Ces substances peuvent modifier l’humeur de l’individu qui peut ressentir des effets agréables et/ou désagréables. Elles modifient aussi les capacités cognitives (généralement en les diminuant), par exemple les capacités d’apprentissage, de mémorisation, ou de concentration.

Ces substances peuvent créer un état de dépendance, c’est à dire induire un état psychologique et / ou physique conduisant au besoin fort de réitérer l’expérience de consommation. Elles peuvent aussi induire un état d’accoutumance, c’est à dire la nécessité d’augmenter les doses consommées pour obtenir la même intensité des effets ressentis.
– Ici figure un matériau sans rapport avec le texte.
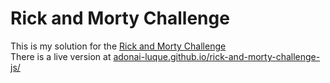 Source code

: # Rick and Morty Challenge

This is my solution for the [Rick and Morty Challenge](https://wikichipax.notion.site/Rick-and-Morty-Challenge-84a1b794dc09429fb3178c2a24e7c217)  
There is a live version at [adonai-luque.github.io/rick-and-morty-challenge-js/](https://adonai-luque.github.io/rick-and-morty-challenge-js/)  
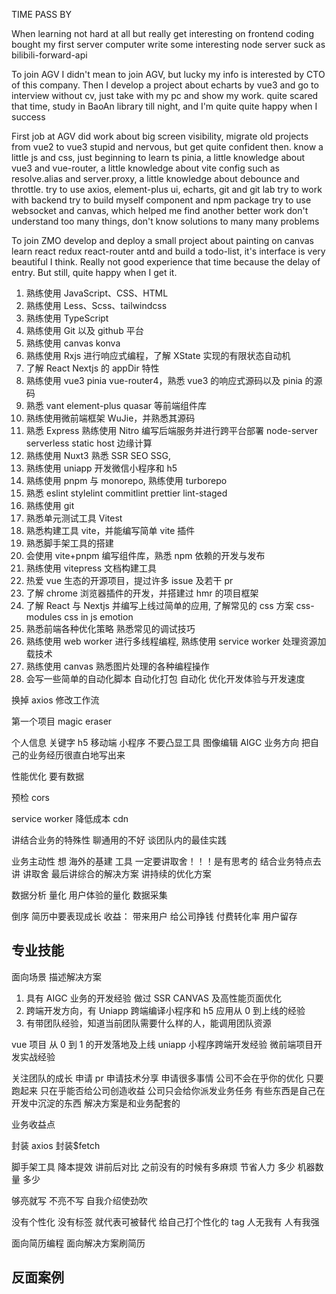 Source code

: TIME PASS BY

When learning
not hard at all
but really get interesting on frontend coding
bought my first server computer
write some interesting node server suck as
bilibili-forward-api

To join AGV
I didn't mean to join AGV, but lucky my info is interested by CTO of this company.
Then I develop a project about echarts by vue3 and go to interview without cv, just take with my pc and show my work.
quite scared that time, study in BaoAn library till night, and I'm quite quite happy when I success

First job at AGV
did work about big screen visibility, migrate old projects from vue2 to vue3
stupid and nervous, but get quite confident then.
know a little js and css,
just beginning to learn ts pinia, a little knowledge about vue3 and vue-router, a little knowledge about vite config such as resolve.alias and server.proxy, a little knowledge about debounce and throttle.
try to use axios, element-plus ui, echarts, git and git lab
try to work with backend
try to build myself component and npm package
try to use websocket and canvas, which helped me find another better work
don't understand too many things, don't know solutions to many many problems

To join ZMO
develop and deploy a small project about painting on canvas
learn react redux react-router antd and build a todo-list, it's interface is very beautiful I think.
Really not good experience that time because the delay of entry.
But still, quite happy when I get it.

1. 熟练使用 JavaScript、CSS、HTML
2. 熟练使用 Less、Scss、tailwindcss
3. 熟练使用 TypeScript
4. 熟练使用 Git 以及 github 平台
5. 熟练使用 canvas konva
6. 熟练使用 Rxjs 进行响应式编程，了解 XState 实现的有限状态自动机
7. 了解 React Nextjs 的 appDir 特性
8. 熟练使用 vue3 pinia vue-router4，熟悉 vue3 的响应式源码以及 pinia 的源码
9. 熟悉 vant element-plus quasar 等前端组件库
10. 熟练使用微前端框架 WuJie，并熟悉其源码
11. 熟悉 Express 熟练使用 Nitro 编写后端服务并进行跨平台部署 node-server serverless static host 边缘计算
12. 熟练使用 Nuxt3 熟悉 SSR SEO SSG,
13. 熟练使用 uniapp 开发微信小程序和 h5
14. 熟练使用 pnpm 与 monorepo, 熟练使用 turborepo
15. 熟悉 eslint stylelint commitlint prettier lint-staged
16. 熟练使用 git
17. 熟悉单元测试工具 Vitest
18. 熟悉构建工具 vite，并能编写简单 vite 插件
19. 熟悉脚手架工具的搭建
20. 会使用 vite+pnpm 编写组件库，熟悉 npm 依赖的开发与发布
21. 熟练使用 vitepress 文档构建工具
22. 热爱 vue 生态的开源项目，提过许多 issue 及若干 pr
23. 了解 chrome 浏览器插件的开发，并搭建过 hmr 的项目框架
24. 了解 React 与 Nextjs 并编写上线过简单的应用, 了解常见的 css 方案 css-modules css in js emotion
25. 熟悉前端各种优化策略 熟悉常见的调试技巧
26. 熟练使用 web worker 进行多线程编程, 熟练使用 service worker 处理资源加载技术
27. 熟练使用 canvas 熟悉图片处理的各种编程操作
28. 会写一些简单的自动化脚本 自动化打包 自动化 优化开发体验与开发速度

换掉 axios
修改工作流

第一个项目
magic eraser

个人信息
关键字 h5 移动端 小程序 不要凸显工具
图像编辑 AIGC 业务方向 把自己的业务经历很直白地写出来

性能优化 要有数据

预检 cors

service worker 降低成本 cdn

讲结合业务的特殊性 聊通用的不好
谈团队内的最佳实践

业务主动性 想
海外的基建 工具 一定要讲取舍！！！是有思考的 结合业务特点去讲
讲取舍 最后讲综合的解决方案
讲持续的优化方案

数据分析 量化 用户体验的量化 数据采集

倒序 简历中要表现成长
收益： 带来用户 给公司挣钱 付费转化率 用户留存

## 专业技能

面向场景 描述解决方案

1. 具有 AIGC 业务的开发经验 做过 SSR CANVAS 及高性能页面优化
2. 跨端开发方向，有 Uniapp 跨端编译小程序和 h5 应用从 0 到上线的经验
3. 有带团队经验，知道当前团队需要什么样的人，能调用团队资源

vue 项目 从 0 到 1 的开发落地及上线
uniapp 小程序跨端开发经验
微前端项目开发实战经验

关注团队的成长 申请 pr 申请技术分享 申请很多事情
公司不会在乎你的优化 只要跑起来 只在乎能否给公司创造收益
公司只会给你派发业务任务
有些东西是自己在开发中沉淀的东西
解决方案是和业务配套的

业务收益点

封装 axios 封装$fetch

脚手架工具 降本提效
讲前后对比 之前没有的时候有多麻烦
节省人力 多少 机器数量 多少

够亮就写 不亮不写
自我介绍使劲吹

没有个性化 没有标签 就代表可被替代 给自己打个性化的 tag
人无我有 人有我强

面向简历编程
面向解决方案刷简历

## 反面案例
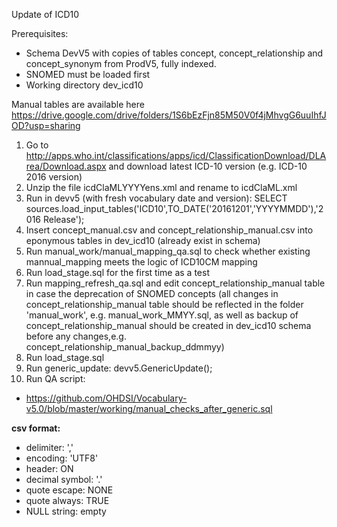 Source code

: Update of ICD10

Prerequisites:
- Schema DevV5 with copies of tables concept, concept_relationship and concept_synonym from ProdV5, fully indexed.
- SNOMED must be loaded first
- Working directory dev_icd10

Manual tables are available here https://drive.google.com/drive/folders/1S6bEzFjn85M50V0f4jMhvgG6uuIhfJOD?usp=sharing

1. Go to http://apps.who.int/classifications/apps/icd/ClassificationDownload/DLArea/Download.aspx and download latest ICD-10 version (e.g. ICD-10 2016 version)
2. Unzip the file icdClaMLYYYYens.xml and rename to icdClaML.xml
3. Run in devv5 (with fresh vocabulary date and version): SELECT sources.load_input_tables('ICD10',TO_DATE('20161201','YYYYMMDD'),'2016 Release');
4. Insert concept_manual.csv and concept_relationship_manual.csv into eponymous tables in dev_icd10 (already exist in schema)
5. Run manual_work/manual_mapping_qa.sql to check whether existing mannual_mapping meets the logic of ICD10CM mapping
6. Run load_stage.sql for the first time as a test
7. Run mapping_refresh_qa.sql and edit concept_relationship_manual table in case the deprecation of SNOMED concepts (all changes in concept_relationship_manual table should be reflected in the folder 'manual_work', e.g. manual_work_MMYY.sql, as well as backup of concept_relationship_manual should be created in dev_icd10 schema before any changes,e.g. concept_relationship_manual_backup_ddmmyy)
8. Run load_stage.sql 
9. Run generic_update: devv5.GenericUpdate();
10. Run QA script:
  * https://github.com/OHDSI/Vocabulary-v5.0/blob/master/working/manual_checks_after_generic.sql



**csv format:**
* delimiter: ','
* encoding: 'UTF8'
* header: ON
* decimal symbol: '.'
* quote escape: NONE
* quote always: TRUE
* NULL string: empty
Toutes les substances qui induisent une dépendance agissent sur le système de la récompense. Ce système est un ensemble d’aires cérébrales qui communiquent nerveusement ensemble. La stimulation de ce système par une substance exogène ou endogène conduit à la stimulation de neurones dits dopaminergiques qui libèrent un neurotransmetteur : la dopamine dans le cerveau, à l’origine de la sensation de plaisir.

Les substances psychoactives sont des analogues structurels des neurotransmetteurs endogènes (naturellement produits par l’organisme), c’est à dire qu’elles ont la même structure 3D que certains neurotransmetteurs endogènes.
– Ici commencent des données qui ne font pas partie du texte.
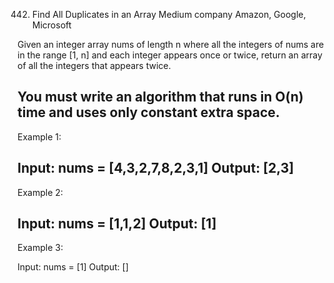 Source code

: 442. Find All Duplicates in an Array
Medium
company
Amazon, Google, Microsoft

Given an integer array nums of length n where all the integers of nums are in the range [1, n] and each integer appears once or twice, return an array of all the integers that appears twice.

You must write an algorithm that runs in O(n) time and uses only constant extra space.
----------------
Example 1:

Input: nums = [4,3,2,7,8,2,3,1]
Output: [2,3]
----------------
Example 2:

Input: nums = [1,1,2]
Output: [1]
----------------
Example 3:

Input: nums = [1]
Output: [] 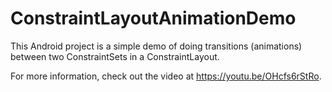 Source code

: # ConstraintLayoutAnimationDemo

This Android project is a simple demo of doing transitions (animations) between two ConstraintSets in a ConstraintLayout.

For more information, check out the video at https://youtu.be/OHcfs6rStRo.
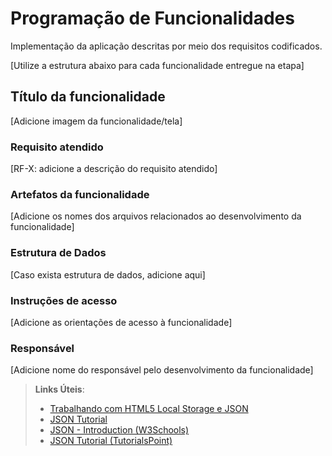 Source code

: # Programação de Funcionalidades

Implementação da aplicação descritas por meio dos requisitos codificados.

[Utilize a estrutura abaixo para cada funcionalidade entregue na etapa]

## Título da funcionalidade

[Adicione imagem da funcionalidade/tela]

### Requisito atendido

[RF-X: adicione a descrição do requisito atendido]

### Artefatos da funcionalidade

[Adicione os nomes dos arquivos relacionados ao desenvolvimento da funcionalidade]

### Estrutura de Dados

[Caso exista estrutura de dados, adicione aqui]

### Instruções de acesso

[Adicione as orientações de acesso à funcionalidade]

### Responsável

[Adicione nome do responsável pelo desenvolvimento da funcionalidade]

> **Links Úteis**:
>
> - [Trabalhando com HTML5 Local Storage e JSON](https://www.devmedia.com.br/trabalhando-com-html5-local-storage-e-json/29045)
> - [JSON Tutorial](https://www.w3resource.com/JSON)
> - [JSON - Introduction (W3Schools)](https://www.w3schools.com/js/js_json_intro.asp)
> - [JSON Tutorial (TutorialsPoint)](https://www.tutorialspoint.com/json/index.htm)
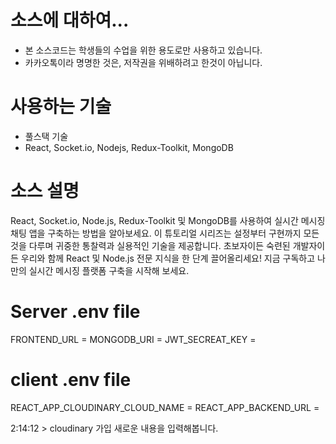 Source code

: ﻿# 소스에 대하여...
- 본 소스코드는 학생들의 수업을 위한 용도로만 사용하고 있습니다.
- 카카오톡이라 명명한 것은, 저작권을 위배하려고 한것이 아닙니다.

# 사용하는 기술
- 풀스택 기술
- React, Socket.io, Nodejs, Redux-Toolkit, MongoDB

# 소스 설명
React, Socket.io, Node.js, Redux-Toolkit 및 MongoDB를 사용하여 실시간 메시징 채팅 앱을 구축하는 방법을 알아보세요. 이 튜토리얼 시리즈는 설정부터 구현까지 모든 것을 다루며 귀중한 통찰력과 실용적인 기술을 제공합니다. 초보자이든 숙련된 개발자이든 우리와 함께 React 및 Node.js 전문 지식을 한 단계 끌어올리세요! 지금 구독하고 나만의 실시간 메시징 플랫폼 구축을 시작해 보세요.

# Server .env file
FRONTEND_URL = <Frontend URL>
MONGODB_URI  = <Mongodb URI>
JWT_SECREAT_KEY = <JWT Secreat Key>

# client .env file
REACT_APP_CLOUDINARY_CLOUD_NAME = <Cloudinary cloud name>
REACT_APP_BACKEND_URL = <Backend URL>

2:14:12 > cloudinary 가입
새로운 내용을 입력해봅니다.


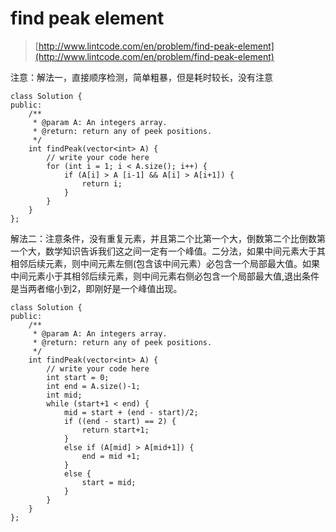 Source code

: # find peak element
>  [http://www.lintcode.com/en/problem/find-peak-element](http://www.lintcode.com/en/problem/find-peak-element)

注意：解法一，直接顺序检测，简单粗暴，但是耗时较长，没有注意


	class Solution {
	public:
	    /**
	     * @param A: An integers array.
	     * @return: return any of peek positions.
	     */
	    int findPeak(vector<int> A) {
	        // write your code here
	        for (int i = 1; i < A.size(); i++) {
	            if (A[i] > A [i-1] && A[i] > A[i+1]) {
	                return i;
	            }
	        }
	    }
	};

解法二：注意条件，没有重复元素，并且第二个比第一个大，倒数第二个比倒数第一个大，数学知识告诉我们这之间一定有一个峰值。二分法，如果中间元素大于其相邻后续元素，则中间元素左侧(包含该中间元素）必包含一个局部最大值。如果中间元素小于其相邻后续元素，则中间元素右侧必包含一个局部最大值,退出条件是当两者缩小到2，即刚好是一个峰值出现。

	class Solution {
	public:
	    /**
	     * @param A: An integers array.
	     * @return: return any of peek positions.
	     */
	    int findPeak(vector<int> A) {
	        // write your code here
	        int start = 0;
	        int end = A.size()-1;
	        int mid;
	        while (start+1 < end) {
	            mid = start + (end - start)/2;
	            if ((end - start) == 2) {
	                return start+1;
	            }
	            else if (A[mid] > A[mid+1]) {
	                end = mid +1;
	            }
	            else {
	                start = mid;
	            }
	        }
	    }
	};




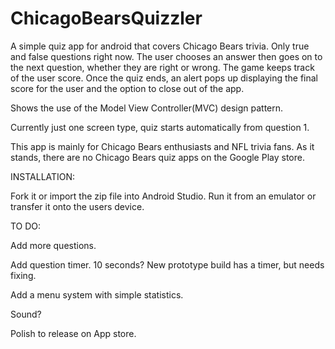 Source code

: # ChicagoBearsQuizzler
A simple quiz app for android that covers Chicago Bears trivia. Only true and false questions right now. The user chooses an answer then goes on to the next question, whether they are right or wrong. The game keeps track of the user score. Once the quiz ends, an alert pops up displaying the final score for the user and the option to close out of the app.


Shows the use of the Model View Controller(MVC) design pattern.


Currently just one screen type, quiz starts automatically from question 1.


This app is mainly for Chicago Bears enthusiasts and NFL trivia fans. As it stands, there are no Chicago Bears quiz apps on the Google Play store.


INSTALLATION:

Fork it or import the zip file into Android Studio. Run it from an emulator or transfer it onto the users device.


TO DO:

Add more questions.

Add question timer. 10 seconds? New prototype build has a timer, but needs fixing.

Add a menu system with simple statistics.

Sound?

Polish to release on App store.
Ces substances peuvent être soit des agonistes fonctionnels (même effet que le neurotransmetteur endogène), soit des antagonistes fonctionnels (effet opposé à celui du neurotransmetteur endogène, ou plus exactement elles empêchent l’interaction entre le neurotransmetteur endogène et son récepteur post synaptique ce qui empêche l’action du neurotransmetteur malgré sa présence dans la fente synaptique, conduisant ainsi à l’effet inverse)

La nicotine est un analogue structurel et un agoniste fonctionnel de l’acétylcholine. Elle peut se fixer sur les récepteurs à l’acétylcholine des neurones dopaminergiques du système de la récompense et stimuler ces neurones (malgré l’absence d’acétylcholine), ce qui conduit à la libération de dopamine et donc à la sensation de plaisir.

Le LSD et la psylocine des champignons hallucinogènes produisent des hallucinations visuelles et/ou auditives. Une hallucination visuelle est une perception visuelle malgré l’absence de stimulation visuelle. Ces molécules analogues structurels et agonistes fonctionnels de la sérotonine (neurotransmetteur des voies visuelles) stimulent les neurones glutaminergiques des voies visuelles malgré l’absence de stimuli visuels externes ce qui conduit à la libération de glutamate (autre neurotransmetteur des voies visuelles) au niveau de l’aire visuelle primaire et donc à une perception visuelle malgré l’absence de stimulation visuelle.

Le curare extrait d’une liane amazonienne est un analogue structurel et un antagoniste fonctionnel de l’acétylcholine. Attention, le curare n’est pas un psychotrope, c’est un poison mortel à faible dose, même si il peut être utilisé à très très faibles doses en anesthésie. Le curare interagit avec les récepteurs à l’acétylcholine des cellules musculaires des muscles squelettiques striés (impliqués dans la motricité), ce qui empêche l’acétylcholine de les stimuler, inhibant ainsi la contraction musculaire, et notamment la contraction des muscles respiratoires provoquant ainsi un arrêt respiratoire.